The book contains a section on Manresa's new cocktail program, which began two years ago when the restaurant added a bar. Largey says the "ingredient-focused" approach to mixology "starts with the produce and then matches a liquor to it." The kitchen staff produced syrups and infusions for Beverage Director Jeff Bareilles, also Manresa's sommelier. "He says wine is so easy now. 'I just open the bottle and that's it.' Now he has to create things. It's a really great challenge for him."
Nothing Like New York
The one thing I found odd about the cookbook was the seemingly out-of-character selection of Eric Ripert of Le Bernadin to write the introduction. (His Manhattan restaurant once handed me an ill-fitting wool blazer on one of the hottest days of July before I could have lunch there.) Tucked in a Los Gatos alley that's accessed by passing a bank's drive-up windows, Manresa is the opposite of New York-style pretension and formality; one of the book's signature photographs features a bug-eaten chard leaf on page 15.
Kinch calls Ripert "a great old friend of mine" whom he credits with bringing Manresa to the attention of the international culinary gods while it was still struggling. "Eric came here to eat. He invited us to cook lunch for a bunch of influential writers in New York. He opened up the restaurant. It was our first introduction to the national media."
The international acclaim, fully-booked weekends and high prices have put Manresa's cuisine beyond the reach of local diners who could once enjoy Kinch's preparations at a village bistro. Manresa hasn't entirely abandoned its populist roots, however.

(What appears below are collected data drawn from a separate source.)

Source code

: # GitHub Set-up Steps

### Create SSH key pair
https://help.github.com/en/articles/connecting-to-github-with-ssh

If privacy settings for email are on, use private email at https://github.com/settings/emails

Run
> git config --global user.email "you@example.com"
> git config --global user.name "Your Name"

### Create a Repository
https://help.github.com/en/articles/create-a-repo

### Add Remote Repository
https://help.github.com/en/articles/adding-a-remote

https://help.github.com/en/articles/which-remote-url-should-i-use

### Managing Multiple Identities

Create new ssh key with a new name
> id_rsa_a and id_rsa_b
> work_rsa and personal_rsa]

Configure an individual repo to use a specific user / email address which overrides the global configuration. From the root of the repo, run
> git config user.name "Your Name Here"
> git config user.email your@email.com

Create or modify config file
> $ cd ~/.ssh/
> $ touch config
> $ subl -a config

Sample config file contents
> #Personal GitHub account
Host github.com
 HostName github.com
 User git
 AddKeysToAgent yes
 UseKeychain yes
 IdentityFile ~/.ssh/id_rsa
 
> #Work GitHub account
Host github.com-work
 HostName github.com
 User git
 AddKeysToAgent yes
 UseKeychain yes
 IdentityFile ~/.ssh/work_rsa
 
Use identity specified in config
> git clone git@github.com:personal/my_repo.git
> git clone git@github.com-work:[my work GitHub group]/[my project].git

Last Saturday morning, Largey was peddling brioches and baguettes prepared by head baker Avery Ruzicka at the Campbell farmer's market, part of the Manresa Bread Project that seems to be going somewhere.
Kinch also promises that Manresa fans won't have to wait a decade for his next book. He isn't ready to discuss it yet, only hinting that "something's in the works already" and it will be "sooner rather than later."